Page MenuHomePhabricator

Stray __TOC__ added by Parsoid in a 3-day window when 1.41.0-wmf.7 group2 wikis had been rolled back.
Closed, ResolvedPublicBUG REPORT

Description

Steps to reproduce

  1. Look at https://hu.wikipedia.org/w/index.php?title=Wikipédia:Kategóriajavaslatok&diff=26081817, an edit done with the reply tool.

Actual result

  1. In addition to the comment, a stray __TARTALOMJEGYZÉK__ (__TOC__) magic word was added.

Expected result

  1. The only change is the new comment.

Event Timeline

I expect this addition was also unintentional.

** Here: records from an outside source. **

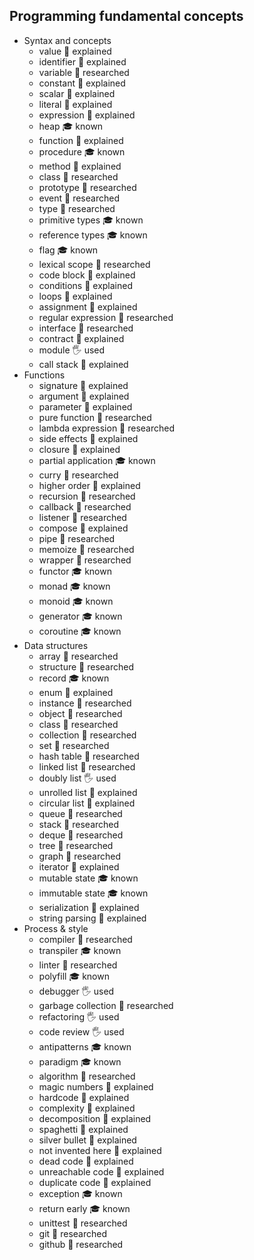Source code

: ## Programming fundamental concepts

- Syntax and concepts
  - value 🙋 explained
  - identifier 🙋 explained
  - variable 🔬 researched
  - constant 🙋 explained
  - scalar 🙋 explained
  - literal 🙋 explained
  - expression 🙋 explained
  - heap 🎓 known
  - function 🙋 explained
  - procedure 🎓 known
  - method 🙋 explained
  - class 🔬 researched
  - prototype 🔬 researched
  - event 🔬 researched
  - type 🔬 researched
  - primitive types 🎓 known
  - reference types 🎓 known
  - flag 🎓 known
  - lexical scope 🔬 researched
  - code block 🙋 explained
  - conditions 🙋 explained
  - loops 🙋 explained
  - assignment 🙋 explained
  - regular expression 🔬 researched
  - interface 🔬 researched
  - contract 🙋 explained
  - module 🖐️ used
  - call stack 🙋 explained
- Functions
  - signature 🙋 explained
  - argument 🙋 explained
  - parameter 🙋 explained
  - pure function 🔬 researched
  - lambda expression 🔬 researched
  - side effects 🙋 explained
  - closure 🙋 explained
  - partial application 🎓 known
  - curry 🔬 researched
  - higher order 🙋 explained
  - recursion 🔬 researched
  - callback 🔬 researched
  - listener 🔬 researched
  - compose 🙋 explained
  - pipe 🔬 researched
  - memoize 🔬 researched
  - wrapper 🔬 researched
  - functor 🎓 known
  - monad 🎓 known
  - monoid 🎓 known
  - generator 🎓 known
  - coroutine 🎓 known
- Data structures
  - array 🔬 researched
  - structure 🔬 researched
  - record 🎓 known
  - enum 🙋 explained
  - instance 🔬 researched
  - object 🔬 researched
  - class 🔬 researched
  - collection 🔬 researched
  - set 🔬 researched
  - hash table 🔬 researched
  - linked list 🔬 researched
  - doubly list 🖐️ used
  - unrolled list 🙋 explained
  - circular list 🙋 explained
  - queue 🔬 researched
  - stack 🔬 researched
  - deque 🔬 researched
  - tree 🔬 researched
  - graph 🔬 researched
  - iterator 🙋 explained
  - mutable state 🎓 known
  - immutable state 🎓 known
  - serialization 🙋 explained
  - string parsing 🙋 explained
- Process & style
  - compiler 🔬 researched
  - transpiler 🎓 known
  - linter 🔬 researched
  - polyfill 🎓 known
  - debugger 🖐️ used
  - garbage collection 🔬 researched
  - refactoring 🖐️ used
  - code review 🖐️ used
  - antipatterns 🎓 known
  - paradigm 🎓 known
  - algorithm 🔬 researched
  - magic numbers 🙋 explained
  - hardcode 🙋 explained
  - complexity 🙋 explained
  - decomposition 🙋 explained
  - spaghetti 🙋 explained
  - silver bullet 🙋 explained
  - not invented here 🙋 explained
  - dead code 🙋 explained
  - unreachable code 🙋 explained
  - duplicate code 🙋 explained
  - exception 🎓 known
  - return early 🎓 known
  - unittest 🔬 researched
  - git 🔬 researched
  - github 🔬 researched
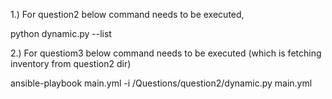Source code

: 1.) For question2 below command needs to be executed,

python dynamic.py --list

2.) For questiom3 below command needs to be executed (which is fetching inventory from question2 dir)

ansible-playbook main.yml -i /Questions/question2/dynamic.py main.yml
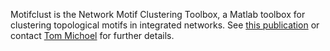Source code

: Motifclust is the Network Motif Clustering Toolbox, a Matlab toolbox for clustering topological motifs in integrated networks. See <a href='http://dx.doi.org/10.1039/c1mb05241a'>this publication</a> or contact <a href='http://www.roslin.ed.ac.uk/tom-michoel'>Tom Michoel</a> for further details.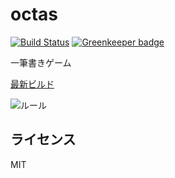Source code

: # octas

[![Build Status](https://travis-ci.org/kurgm/octas.svg?branch=master)](https://travis-ci.org/kurgm/octas)
[![Greenkeeper badge](https://badges.greenkeeper.io/kurgm/octas.svg)](https://greenkeeper.io/)

一筆書きゲーム

[最新ビルド](https://kurgm.github.io/octas/)

![ルール](https://pbs.twimg.com/media/CrMVr-vUIAAfpEY.png:orig)

## ライセンス
MIT
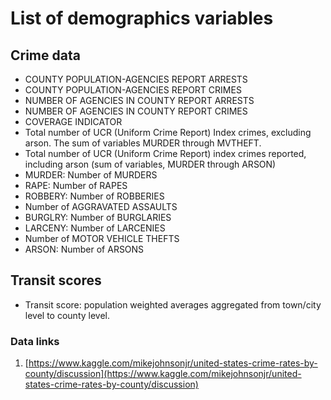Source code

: # List of demographics variables
## Crime data
- COUNTY POPULATION-AGENCIES REPORT ARRESTS
- COUNTY POPULATION-AGENCIES REPORT CRIMES
- NUMBER OF AGENCIES IN COUNTY REPORT ARRESTS
- NUMBER OF AGENCIES IN COUNTY REPORT CRIMES
- COVERAGE INDICATOR
- Total number of UCR (Uniform Crime Report) Index crimes, excluding arson. The sum of variables MURDER through MVTHEFT.
- Total number of UCR (Uniform Crime Report) index crimes reported, including arson (sum of variables, MURDER through ARSON)
- MURDER: Number of MURDERS
- RAPE: Number of RAPES
- ROBBERY: Number of ROBBERIES
- Number of AGGRAVATED ASSAULTS
- BURGLRY: Number of BURGLARIES
- LARCENY: Number of LARCENIES
- Number of MOTOR VEHICLE THEFTS
- ARSON: Number of ARSONS

## Transit scores
- Transit score: population weighted averages aggregated from town/city level to county level.

### Data links 
1. [https://www.kaggle.com/mikejohnsonjr/united-states-crime-rates-by-county/discussion](https://www.kaggle.com/mikejohnsonjr/united-states-crime-rates-by-county/discussion)
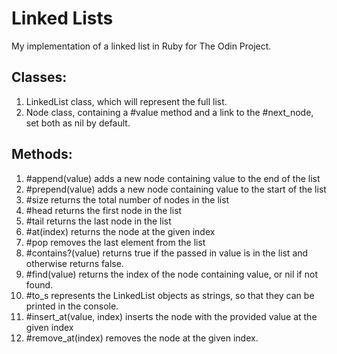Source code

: # Linked Lists
My implementation of a linked list in Ruby for The Odin Project.

## Classes:
1. LinkedList class, which will represent the full list.
2. Node class, containing a #value method and a link to the #next_node, set both as nil by default.

## Methods:
1. #append(value) adds a new node containing value to the end of the list
2. #prepend(value) adds a new node containing value to the start of the list
3. #size returns the total number of nodes in the list
4. #head returns the first node in the list
5. #tail returns the last node in the list
6. #at(index) returns the node at the given index
7. #pop removes the last element from the list
8. #contains?(value) returns true if the passed in value is in the list and otherwise returns false.
9. #find(value) returns the index of the node containing value, or nil if not found.
10. #to_s represents the LinkedList objects as strings, so that they can be printed in the console.
11. #insert_at(value, index) inserts the node with the provided value at the given index
12. #remove_at(index) removes the node at the given index.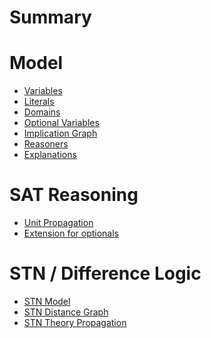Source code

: # Summary

# Model

- [Variables](./variables.md)
- [Literals](./literals.md)
- [Domains]()
- [Optional Variables](optional-variables.md)
- [Implication Graph]()
- [Reasoners]()
- [Explanations]()

# SAT Reasoning


- [Unit Propagation]()
- [Extension for optionals](./sat/optional-reasoning.md)

# STN / Difference Logic 

- [STN Model](./stn-model.md)
- [STN Distance Graph](./stn-distances.md)
- [STN Theory Propagation](./stn-theory-propagation.md)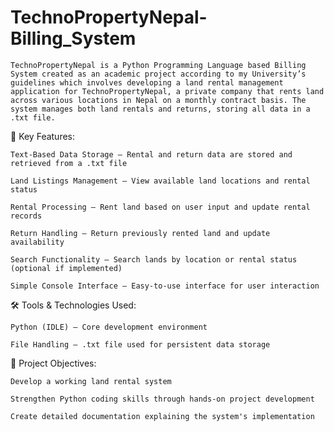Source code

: # TechnoPropertyNepal-Billing_System

    TechnoPropertyNepal is a Python Programming Language based Billing System created as an academic project according to my University’s guidelines which involves developing a land rental management application for TechnoPropertyNepal, a private company that rents land across various locations in Nepal on a monthly contract basis. The system manages both land rentals and returns, storing all data in a .txt file.


🔧 Key Features:

    Text-Based Data Storage – Rental and return data are stored and retrieved from a .txt file

    Land Listings Management – View available land locations and rental status

    Rental Processing – Rent land based on user input and update rental records

    Return Handling – Return previously rented land and update availability

    Search Functionality – Search lands by location or rental status (optional if implemented)

    Simple Console Interface – Easy-to-use interface for user interaction


🛠️ Tools & Technologies Used:

    Python (IDLE) – Core development environment

    File Handling – .txt file used for persistent data storage


🎯 Project Objectives:

    Develop a working land rental system

    Strengthen Python coding skills through hands-on project development

    Create detailed documentation explaining the system's implementation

I think caused by https://gerrit.wikimedia.org/r/c/mediawiki/services/parsoid/+/903797 and VE interaction. I am not sure how that is happening since I cannot reproduce it locally, but will investigate -- I imagine it is some specific kinds of interactions causing this.

Oh .. but that patch is part of v0.18.0-a7 in Parsoid which was to go out as part of 1.41.0-wmf.7 ... But, group2 wikis (enwiki, huwiki, cswiki) don't have wmf.7 yet .. So, I am confused!

Did 1.41.0-wmf.7 get rolled out to group2 and then get rolled back?

Indeed, it got rolled back in T330213#8828193. So, looks like it was on group2 wikis for about 3 hours in which time new Parsoid HTML ended up in RESTBase for some subset of pages and when those pages were now edited and hit the older version of Parsoid, we dirtied the pages! This is totally my oversight -- we should have recognized this as effectively a minor HTML version change and followed our established process.

At this time, unless this is causing major disruptions, we could wait for the train to be rolled forward to group2 wikis on Monday.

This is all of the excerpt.